Like Furnas and Cooper, Southworth overcomes his lack of height with plenty of savvy, determination and toughness. The fact he's the son of a football coach helps. He recently bulked up from 225 pounds to 231, yet simultaneously managed to lower his 40-yard dash time from 4.8 to 4.7 and raise his vertical jump from 29 inches to 30.
Southworth already has scholarship offers from Air Force, Arkansas State and Northwestern. He has either made or scheduled unofficial visits to Tennessee, Air Force, Oklahoma, Oklahoma State, Arkansas, Arkansas State, Vanderbilt and North Texas.
In addition to his prowess on the gridiron, Southworth made all-district in baseball, qualified for the regional track championships in the discus and qualified for the state power-lifting championships.

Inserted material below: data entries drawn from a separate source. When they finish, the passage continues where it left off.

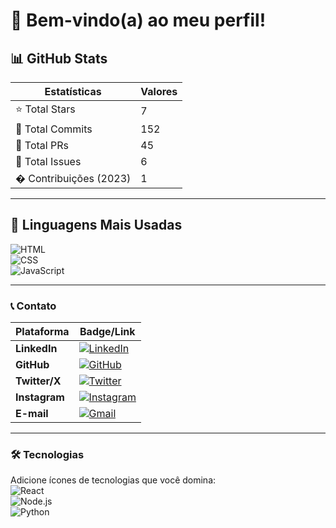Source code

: # 👋 Bem-vindo(a) ao meu perfil!

## 📊 GitHub Stats  
| **Estatísticas**         | **Valores** |
|--------------------------|-------------|
| ⭐ Total Stars           | 7           |
| 📝 Total Commits         | 152         |
| 🔄 Total PRs             | 45          |
| 🐛 Total Issues          | 6           |
| � Contribuições (2023)   | 1           |

---

## 🚀 Linguagens Mais Usadas  
![HTML](https://img.shields.io/badge/HTML-48.93%25-E34F26?logo=html5&logoColor=white)  
![CSS](https://img.shields.io/badge/CSS-20.28%25-1572B6?logo=css3&logoColor=white)  
![JavaScript](https://img.shields.io/badge/JavaScript-30.79%25-F7DF1E?logo=javascript&logoColor=black)  

---

### 📞 Contato  
| Plataforma       | Badge/Link                                                                 |
|------------------|----------------------------------------------------------------------------|
| **LinkedIn**     | [![LinkedIn](https://img.shields.io/badge/LinkedIn-0077B5?style=for-the-badge&logo=linkedin&logoColor=white)](https://linkedin.com/in/seuuser) |
| **GitHub**       | [![GitHub](https://img.shields.io/badge/GitHub-100000?style=for-the-badge&logo=github&logoColor=white)](https://github.com/seuuser) |
| **Twitter/X**    | [![Twitter](https://img.shields.io/badge/Twitter-1DA1F2?style=for-the-badge&logo=twitter&logoColor=white)](https://twitter.com/seuuser) |
| **Instagram**    | [![Instagram](https://img.shields.io/badge/Instagram-E4405F?style=for-the-badge&logo=instagram&logoColor=white)](https://instagram.com/seuuser) |
| **E-mail**       | [![Gmail](https://img.shields.io/badge/Gmail-D14836?style=for-the-badge&logo=gmail&logoColor=white)](mailto:seuemail@gmail.com) |

---

### 🛠️ Tecnologias  
Adicione ícones de tecnologias que você domina:  
![React](https://img.shields.io/badge/React-20232A?style=for-the-badge&logo=react&logoColor=61DAFB)  
![Node.js](https://img.shields.io/badge/Node.js-339933?style=for-the-badge&logo=nodedotjs&logoColor=white)  
![Python](https://img.shields.io/badge/Python-3776AB?style=for-the-badge&logo=python&logoColor=white)  
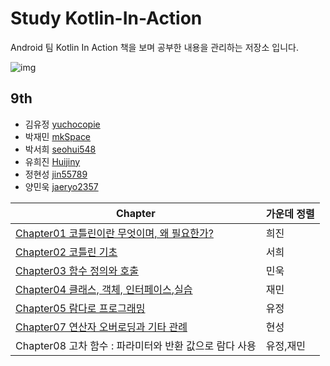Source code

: # Study Kotlin-In-Action

Android 팀 Kotlin In Action 책을 보며 공부한 내용을 관리하는 저장소 입니다.



![img](https://image.yes24.com/goods/55148593/300x0)

## 

## 9th 

- 김유정 [yuchocopie](https://github.com/yuchocopie)
- 박재민 [mkSpace](https://github.com/mkSpace)
- 박서희 [seohui548](https://github.com/seohui548)
- 유희진 [Huijiny](https://github.com/Huijiny)
- 정현성 [jin55789](https://github.com/jin55789)
- 양민욱 [jaeryo2357](https://github.com/jaeryo2357)



| Chapter                                                | 가운데 정렬 |
| ------------------------------------------------------ | ----------- |
| [Chapter01 코틀린이란 무엇이며, 왜 필요한가?](https://github.com/mash-up-kr/Android---Kotlin-In-Action/blob/dev/%ED%9D%AC%EC%A7%84/%E1%84%8F%E1%85%A9%E1%84%90%E1%85%B3%E1%86%AF%E1%84%85%E1%85%B5%E1%86%AB%E1%84%89%E1%85%B3%E1%84%90%E1%85%A5%E1%84%83%E1%85%B501.key)            | 희진        |
| [Chapter02 코틀린 기초](https://github.com/mkSpace/kotlin-practice4)                                  | 서희        |
| [Chapter03 함수 정의와 호출](https://github.com/mash-up-kr/Android---Kotlin-In-Action/blob/dev/%EB%AF%BC%EC%9A%B1/ppt/mashup_kotlin%203%EC%9E%A5.pdf)                             | 민욱        |
| [Chapter04 클래스, 객체, 인터페이스](https://www.notion.so/Chapter4-0c5a0d14a20f4730a11d128ec38d0e4e),[실습](https://github.com/mkSpace/kotlin-practice4)                     | 재민        |
| [Chapter05 람다로 프로그래밍](https://www.notion.so/5-553bb1e52d7844c094246aa5fb131e5b)                            | 유정        |
| [Chapter07 연산자 오버로딩과 기타 관례](https://github.com/mash-up-kr/Android---Kotlin-In-Action/blob/dev/%ED%98%84%EC%84%B1/ppt/KotlinInAction_7.key)                  | 현성        |
| Chapter08 고차 함수 : 파라미터와 반환 값으로 람다 사용 | 유정,재민   |















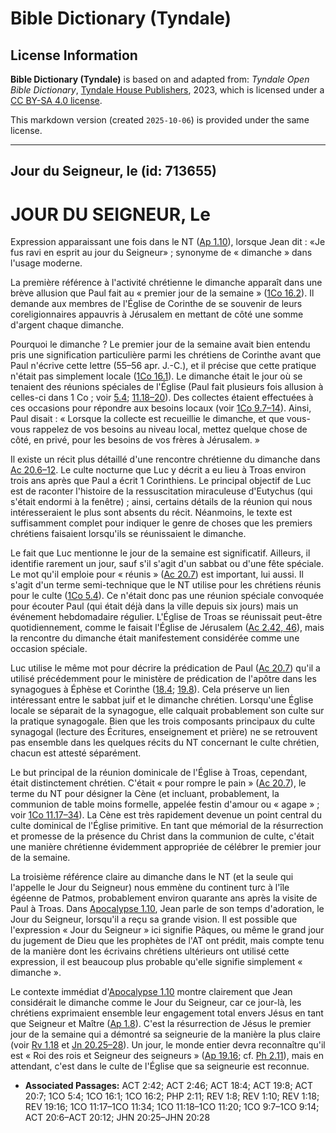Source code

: # Bible Dictionary (Tyndale)

## License Information

**Bible Dictionary (Tyndale)** is based on and adapted from: _Tyndale Open Bible Dictionary_, [Tyndale House Publishers](https://tyndaleopenresources.com/), 2023, which is licensed under a [CC BY-SA 4.0 license](https://creativecommons.org/licenses/by-sa/4.0/legalcode.en).

This markdown version (created `2025-10-06`) is provided under the same license.



--------------------------------

## Jour du Seigneur, le (id: 713655)

JOUR DU SEIGNEUR, Le
====================

Expression apparaissant une fois dans le NT ([Ap 1\.10](https://ref.ly/Rev1:10)), lorsque Jean dit : «Je fus ravi en esprit au jour du Seigneur» ; synonyme de « dimanche » dans l'usage moderne.

La première référence à l'activité chrétienne le dimanche apparaît dans une brève allusion que Paul fait au « premier jour de la semaine » ([1Co 16\.2](https://ref.ly/1Cor16:2)). Il demande aux membres de l'Église de Corinthe de se souvenir de leurs coreligionnaires appauvris à Jérusalem en mettant de côté une somme d'argent chaque dimanche.

Pourquoi le dimanche ? Le premier jour de la semaine avait bien entendu pris une signification particulière parmi les chrétiens de Corinthe avant que Paul n'écrive cette lettre (55–56 apr. J.\-C.), et il précise que cette pratique n'était pas simplement locale ([1Co 16\.1](https://ref.ly/1Cor16:1)). Le dimanche était le jour où se tenaient des réunions spéciales de l'Église (Paul fait plusieurs fois allusion à celles\-ci dans 1 Co ; voir [5\.4](https://ref.ly/1Cor5:4); [11\.18–20](https://ref.ly/1Cor11:18-1Cor11:20)). Des collectes étaient effectuées à ces occasions pour répondre aux besoins locaux (voir [1Co 9\.7–14](https://ref.ly/1Cor9:7-1Cor9:14)). Ainsi, Paul disait : « Lorsque la collecte est recueillie le dimanche, et que vous\-vous rappelez de vos besoins au niveau local, mettez quelque chose de côté, en privé, pour les besoins de vos frères à Jérusalem. »

Il existe un récit plus détaillé d'une rencontre chrétienne du dimanche dans [Ac 20\.6–12](https://ref.ly/Acts20:6-Acts20:12). Le culte nocturne que Luc y décrit a eu lieu à Troas environ trois ans après que Paul a écrit 1 Corinthiens. Le principal objectif de Luc est de raconter l'histoire de la ressuscitation miraculeuse d'Eutychus (qui s'était endormi à la fenêtre) ; ainsi, certains détails de la réunion qui nous intéresseraient le plus sont absents du récit. Néanmoins, le texte est suffisamment complet pour indiquer le genre de choses que les premiers chrétiens faisaient lorsqu'ils se réunissaient le dimanche.

Le fait que Luc mentionne le jour de la semaine est significatif. Ailleurs, il identifie rarement un jour, sauf s'il s'agit d'un sabbat ou d'une fête spéciale. Le mot qu'il emploie pour « réunis » ([Ac 20\.7](https://ref.ly/Acts20:7)) est important, lui aussi. Il s'agit d'un terme semi\-technique que le NT utilise pour les chrétiens réunis pour le culte ([1Co 5\.4](https://ref.ly/1Cor5:4)). Ce n'était donc pas une réunion spéciale convoquée pour écouter Paul (qui était déjà dans la ville depuis six jours) mais un événement hebdomadaire régulier. L'Église de Troas se réunissait peut\-être quotidiennement, comme le faisait l'Église de Jérusalem ([Ac 2\.42, 46](https://ref.ly/Acts2:42,Acts2:46)), mais la rencontre du dimanche était manifestement considérée comme une occasion spéciale.

Luc utilise le même mot pour décrire la prédication de Paul ([Ac 20\.7](https://ref.ly/Acts20:7)) qu'il a utilisé précédemment pour le ministère de prédication de l'apôtre dans les synagogues à Éphèse et Corinthe ([18\.4](https://ref.ly/Acts18:4); [19\.8](https://ref.ly/Acts19:8)). Cela préserve un lien intéressant entre le sabbat juif et le dimanche chrétien. Lorsqu'une Église locale se séparait de la synagogue, elle calquait probablement son culte sur la pratique synagogale. Bien que les trois composants principaux du culte synagogal (lecture des Écritures, enseignement et prière) ne se retrouvent pas ensemble dans les quelques récits du NT concernant le culte chrétien, chacun est attesté séparément.

Le but principal de la réunion dominicale de l'Église à Troas, cependant, était distinctement chrétien. C'était « pour rompre le pain » ([Ac 20\.7](https://ref.ly/Acts20:7)), le terme du NT pour désigner la Cène (et incluant, probablement, la communion de table moins formelle, appelée festin d'amour ou « agape » ; voir [1Co 11\.17–34](https://ref.ly/1Cor11:17-1Cor11:34)). La Cène est très rapidement devenue un point central du culte dominical de l'Église primitive. En tant que mémorial de la résurrection et promesse de la présence du Christ dans la communion de culte, c'était une manière chrétienne évidemment appropriée de célébrer le premier jour de la semaine.

La troisième référence claire au dimanche dans le NT (et la seule qui l'appelle le Jour du Seigneur) nous emmène du continent turc à l'île égéenne de Patmos, probablement environ quarante ans après la visite de Paul à Troas. Dans [Apocalypse 1\.10](https://ref.ly/Rev1:10), Jean parle de son temps d'adoration, le Jour du Seigneur, lorsqu'il a reçu sa grande vision. Il est possible que l'expression « Jour du Seigneur » ici signifie Pâques, ou même le grand jour du jugement de Dieu que les prophètes de l'AT ont prédit, mais compte tenu de la manière dont les écrivains chrétiens ultérieurs ont utilisé cette expression, il est beaucoup plus probable qu'elle signifie simplement « dimanche ».

Le contexte immédiat d'[Apocalypse 1\.10](https://ref.ly/Rev1:10) montre clairement que Jean considérait le dimanche comme le Jour du Seigneur, car ce jour\-là, les chrétiens exprimaient ensemble leur engagement total envers Jésus en tant que Seigneur et Maître ([Ap 1\.8](https://ref.ly/Rev1:8)). C'est la résurrection de Jésus le premier jour de la semaine qui a démontré sa seigneurie de la manière la plus claire (voir [Rv 1\.18](https://ref.ly/Rev1:18) et [Jn 20\.25–28](https://ref.ly/John20:25-John20:28)). Un jour, le monde entier devra reconnaître qu'il est « Roi des rois et Seigneur des seigneurs » ([Ap 19\.16](https://ref.ly/Rev19:16); cf. [Ph 2\.11](https://ref.ly/Phil2:11)), mais en attendant, c'est dans le culte de l'Église que sa seigneurie est reconnue.

* **Associated Passages:** ACT 2:42; ACT 2:46; ACT 18:4; ACT 19:8; ACT 20:7; 1CO 5:4; 1CO 16:1; 1CO 16:2; PHP 2:11; REV 1:8; REV 1:10; REV 1:18; REV 19:16; 1CO 11:17–1CO 11:34; 1CO 11:18–1CO 11:20; 1CO 9:7–1CO 9:14; ACT 20:6–ACT 20:12; JHN 20:25–JHN 20:28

Also a standout in the classroom, he carries a 3.5 grade-point average and a 1546 SAT score. Now that APR guidelines can cause schools to lose scholarships when athletes fail to graduate, solid students like Southworth are more valuable than ever.
Still, Tennessee's interest level is unclear. The Vols are loaded at fullback for the moment, with 6-3, 275-pound junior Cory Anderson and 6-2, 259-pound sophomore David Holbert providing a potent 1-2 punch. If the Big Orange elects to sign a fullback next February, however, rugged Ryan Southworth just might be the guy.